A pesar de su lenguaje constructivo, Pekín también parece estar adaptando a las condiciones modernas la doctrina de la «guerra prolongada» desarrollada por el fundador de la República Popular China, Mao Zedong. Una vez más, la máxima de Sun Tzu de que «el arte supremo de la guerra consiste en someter al enemigo sin luchar» sirve de principio rector.
China no está intentando derrotar a Estados Unidos mediante una confrontación militar directa. En su lugar, busca construir un entorno que restrinja gradualmente la libertad de movimiento de Estados Unidos —desde los minerales de tierras raras hasta las normas de IA, desde el Golfo Pérsico hasta el Mar de China Meridional—.

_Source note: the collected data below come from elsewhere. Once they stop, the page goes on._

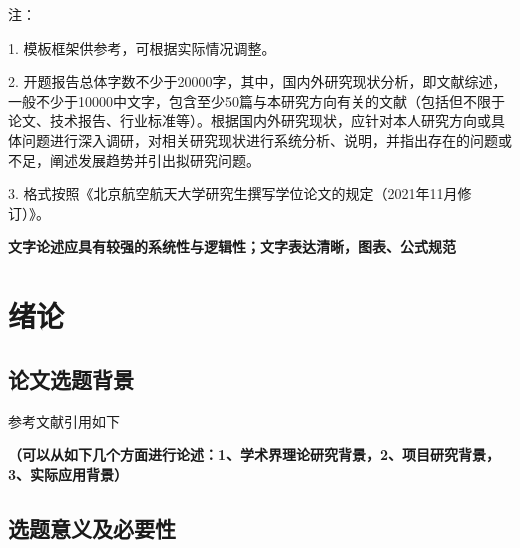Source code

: 注：

1. 模板框架供参考，可根据实际情况调整。

2. 开题报告总体字数不少于20000字，其中，国内外研究现状分析，即文献综述，一般不少于10000中文字，包含至少50篇与本研究方向有关的文献（包括但不限于论文、技术报告、行业标准等）。根据国内外研究现状，应针对本人研究方向或具体问题进行深入调研，对相关研究现状进行系统分析、说明，并指出存在的问题或不足，阐述发展趋势并引出拟研究问题。

3. 格式按照《北京航空航天大学研究生撰写学位论文的规定（2021年11月修订）》。

\textbf{\color{red} 文字论述应具有较强的系统性与逻辑性；文字表达清晰，图表、公式规范}


\section{绪论}

\subsection{论文选题背景}
参考文献引用如下

\textbf{\color{red}（可以从如下几个方面进行论述：1、学术界理论研究背景，2、项目研究背景，3、实际应用背景）}

\subsection{选题意义及必要性}

\clearpage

El énfasis de Mao en la lucha prolongada y la voluntad política complementa esta estrategia. Desde la perspectiva de China, la cuestión clave no es si Estados Unidos posee poder, sino cuánto tiempo puede Washington mantener ese poder simultáneamente en Irán, Taiwán, la competencia tecnológica y la política interna.
En este sentido, la estrategia de Xi no consiste en desafiar abiertamente a Estados Unidos con el fin de provocar una guerra. Más bien, consiste en ganar terreno discretamente en aquellas áreas que agravan los problemas de capacidad, voluntad política y tiempo de Estados Unidos.

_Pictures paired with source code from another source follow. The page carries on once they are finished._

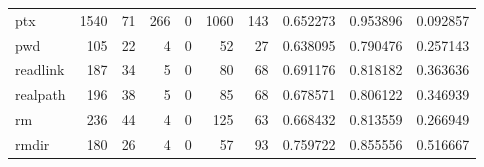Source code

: \begin{longtable}{lrrrrrrrrr}
ptx       &                                               1540 &                                                 71 &                                                266 &                                                  0 &                                               1060 &                                                143 &                                           0.652273 &                               0.953896 &                             0.092857 \\
pwd       &                                                105 &                                                 22 &                                                  4 &                                                  0 &                                                 52 &                                                 27 &                                           0.638095 &                               0.790476 &                             0.257143 \\
readlink  &                                                187 &                                                 34 &                                                  5 &                                                  0 &                                                 80 &                                                 68 &                                           0.691176 &                               0.818182 &                             0.363636 \\
realpath  &                                                196 &                                                 38 &                                                  5 &                                                  0 &                                                 85 &                                                 68 &                                           0.678571 &                               0.806122 &                             0.346939 \\
rm        &                                                236 &                                                 44 &                                                  4 &                                                  0 &                                                125 &                                                 63 &                                           0.668432 &                               0.813559 &                             0.266949 \\
rmdir     &                                                180 &                                                 26 &                                                  4 &                                                  0 &                                                 57 &                                                 93 &                                           0.759722 &                               0.855556 &                             0.516667 \\

\end{longtable}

NO ES UNA TRAMPA, SINO UNA INSTABILIDAD CONTROLADA
Como sugieren algunos analistas, la advertencia de Xi sobre la «trampa de Tucídides» no significa que China tema la guerra. La advertencia demuestra, en cambio, el deseo de China de encauzar la competencia hacia un marco a largo plazo, controlado y manejable que le resulte favorable. Mientras tanto, las campanas ya están repicando para Taiwán. Una sola chispa allí este otoño podría sumir al mundo entero en llamas.

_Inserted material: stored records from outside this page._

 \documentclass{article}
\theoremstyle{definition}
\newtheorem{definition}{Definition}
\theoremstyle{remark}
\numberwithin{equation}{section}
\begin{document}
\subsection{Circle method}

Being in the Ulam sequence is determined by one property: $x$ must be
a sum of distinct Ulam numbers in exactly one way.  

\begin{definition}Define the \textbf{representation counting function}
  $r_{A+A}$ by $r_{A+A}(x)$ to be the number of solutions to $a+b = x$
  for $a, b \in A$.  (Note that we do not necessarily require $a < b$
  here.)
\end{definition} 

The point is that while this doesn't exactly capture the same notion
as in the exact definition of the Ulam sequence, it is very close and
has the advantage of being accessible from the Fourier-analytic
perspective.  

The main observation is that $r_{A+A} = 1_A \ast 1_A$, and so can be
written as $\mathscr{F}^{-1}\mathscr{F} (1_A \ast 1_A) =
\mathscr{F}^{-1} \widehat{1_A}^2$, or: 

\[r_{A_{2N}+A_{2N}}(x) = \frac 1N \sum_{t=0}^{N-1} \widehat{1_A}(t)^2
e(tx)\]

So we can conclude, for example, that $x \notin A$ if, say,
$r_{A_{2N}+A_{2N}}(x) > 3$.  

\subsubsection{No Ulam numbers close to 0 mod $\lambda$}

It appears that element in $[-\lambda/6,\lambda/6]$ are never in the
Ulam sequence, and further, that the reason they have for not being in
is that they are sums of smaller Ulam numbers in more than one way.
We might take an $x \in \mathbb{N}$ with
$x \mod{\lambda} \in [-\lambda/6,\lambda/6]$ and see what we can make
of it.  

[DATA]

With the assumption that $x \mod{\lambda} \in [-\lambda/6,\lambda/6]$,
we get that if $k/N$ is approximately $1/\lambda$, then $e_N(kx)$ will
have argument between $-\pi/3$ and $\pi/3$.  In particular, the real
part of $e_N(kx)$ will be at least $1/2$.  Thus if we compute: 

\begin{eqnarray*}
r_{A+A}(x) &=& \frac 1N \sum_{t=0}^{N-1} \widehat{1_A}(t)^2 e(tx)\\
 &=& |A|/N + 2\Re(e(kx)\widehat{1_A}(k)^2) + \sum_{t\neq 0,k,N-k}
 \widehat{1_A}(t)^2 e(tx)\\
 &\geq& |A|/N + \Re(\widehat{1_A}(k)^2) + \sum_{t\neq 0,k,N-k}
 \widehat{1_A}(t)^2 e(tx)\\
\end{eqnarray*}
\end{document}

Independientemente de las exigencias de Estados Unidos, China no busca el fin de la rivalidad. Lo que Pekín desea es una forma de competencia que siga siendo «mesurada», «manejable» y respetuosa con las líneas rojas de China.
Los funcionarios chinos advierten de que un mal manejo de la cuestión de Taiwán podría conducir a «conflictos e incluso a la guerra», mientras que la parte estadounidense insiste en que su política no ha cambiado e intenta mantener un perfil más bajo al respecto.
El comentario de Trump del 15 de mayo —«Ya saben, se supone que tenemos que recorrer 9.500 millas (15.289 km) para librar una guerra [en Taiwán]. No es eso lo que busco. Quiero que se calmen. Quiero que China se calme»—reflejaba precisamente esta dinámica. Sin embargo, también hay que recordar la famosa observación de Sun Tzu: «Toda guerra se basa en el engaño».
Al final, la cumbre de Pekín no produjo ni paz ni reconciliación, sino más bien un nuevo conjunto de reglas para la competencia. China no considera que evitar la confrontación directa sea una debilidad. En cambio, busca utilizar el tiempo, la geografía y el ritmo de la crisis a su favor. Lo mismo, por supuesto, se aplica a Estados Unidos.
Sin embargo, las realidades materiales que tenemos ante nosotros revelan a una «hegemonía agotada» que se enfrenta a una potencia emergente que señala los bloqueos actuales y declara de manera efectiva: «¡Derribad estos muros!».